Indicadores que podem ser acompanhados no PDCA

Para que o PDCA funcione, é fundamental medir. Alguns indicadores importantes para logística, estoque e compras são:

Logística: OTIF, prazo médio de entrega, custo por entrega, ocupação dos veículos, produtividade de separação, índice de avarias, devoluções e entregas reprogramadas.

Estoque: acuracidade, giro de estoque, cobertura, ruptura, estoque parado, perdas, divergências de inventário e itens sem movimentação.

Compras: lead time de compras, saving, pedidos emergenciais, entregas no prazo, desempenho de fornecedores, variação de preço, qualidade dos itens recebidos e número de compras fora do planejamento.

Sem indicador, o PDCA vira opinião.
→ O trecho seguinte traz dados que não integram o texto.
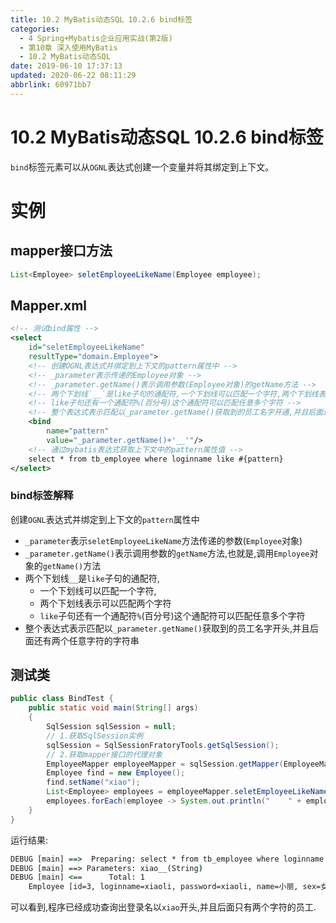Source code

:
 ```yaml
---
title: 10.2 MyBatis动态SQL 10.2.6 bind标签
categories: 
  - 4 Spring+Mybatis企业应用实战(第2版)
  - 第10章 深入使用MyBatis
  - 10.2 MyBatis动态SQL
date: 2019-06-10 17:37:13
updated: 2020-06-22 08:11:29
abbrlink: 60971bb7
---
```

# 10.2 MyBatis动态SQL 10.2.6 bind标签
`bind`标签元素可以从`OGNL`表达式创建一个变量并将其绑定到上下文。
# 实例
## mapper接口方法
```java
List<Employee> seletEmployeeLikeName(Employee employee);
```
## Mapper.xml
```xml
<!-- 测试bind属性 -->
<select
    id="seletEmployeeLikeName"
    resultType="domain.Employee">
    <!-- 创建OGNL表达式并绑定到上下文的pattern属性中 -->
    <!-- _parameter表示传递的Employee对象 -->
    <!-- _parameter.getName()表示调用参数(Employee对象)的getName方法 -->
    <!-- 两个下划线`__`是like子句的通配符,一个下划线可以匹配一个字符,两个下划线表示可以匹配两个字符 -->
    <!-- like子句还有一个通配符%(百分号)这个通配符可以匹配任意多个字符 -->
    <!-- 整个表达式表示匹配以_parameter.getName()获取到的员工名字开通,并且后面还有两个任意字符的字符串 -->
    <bind
        name="pattern"
        value="_parameter.getName()+'__'"/>
    <!-- 通过mybatis表达式获取上下文中的pattern属性值 -->
    select * from tb_employee where loginname like #{pattern}
</select>
```
### bind标签解释
创建`OGNL`表达式并绑定到上下文的`pattern`属性中
- `_parameter`表示`seletEmployeeLikeName`方法传递的参数(`Employee`对象)
- `_parameter.getName()`表示调用参数的`getName`方法,也就是,调用`Employee`对象的`getName()`方法
- 两个下划线`__`是`like`子句的通配符,
  - 一个下划线可以匹配一个字符,
  - 两个下划线表示可以匹配两个字符
  - `like`子句还有一个通配符`%`(百分号)这个通配符可以匹配任意多个字符
- 整个表达式表示匹配以`_parameter.getName()`获取到的员工名字开头,并且后面还有两个任意字符的字符串

## 测试类
```java /MyDynamicSQLTest/src/test/BindTest.java
public class BindTest {
    public static void main(String[] args)
    {
        SqlSession sqlSession = null;
        // 1.获取SqlSession实例
        sqlSession = SqlSessionFratoryTools.getSqlSession();
        // 2.获取mapper接口的代理对象
        EmployeeMapper employeeMapper = sqlSession.getMapper(EmployeeMapper.class);
        Employee find = new Employee();
        find.setName("xiao");
        List<Employee> employees = employeeMapper.seletEmployeeLikeName(find);
        employees.forEach(employee -> System.out.println("    " + employee));
    }
}
```
运行结果:
```cmd
DEBUG [main] ==>  Preparing: select * from tb_employee where loginname like ? 
DEBUG [main] ==> Parameters: xiao__(String)
DEBUG [main] <==      Total: 1
    Employee [id=3, loginname=xiaoli, password=xiaoli, name=小丽, sex=女, age=23, phone=123456789123, sal=7800.0, state=active]

```
可以看到,程序已经成功查询出登录名以`xiao`开头,并且后面只有两个字符的员工.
Com indicador, ele vira gestão.


Conclusão: PDCA é simples, mas não é básico

O PDCA é uma ferramenta simples de entender, mas poderosa quando aplicada com disciplina. Na logística, no estoque e em compras, ele ajuda a reduzir desperdícios, melhorar prazos, aumentar o controle, fortalecer fornecedores e criar uma cultura de melhoria contínua.

Em um mercado pressionado por custos, exigência de velocidade, necessidade de rastreabilidade e decisões baseadas em dados, empresas que trabalham apenas apagando incêndios tendem a perder eficiência.

A diferença está em transformar problemas recorrentes em ciclos de melhoria.


No fim, o PDCA mostra que melhorar uma operação não depende apenas de grandes investimentos. Muitas vezes, começa com uma pergunta simples:


Qual problema estamos tentando resolver, qual dado comprova esse problema e qual ação vamos testar para melhorar?

Essa é a lógica que separa empresas que apenas reagem das empresas que evoluem continuamente.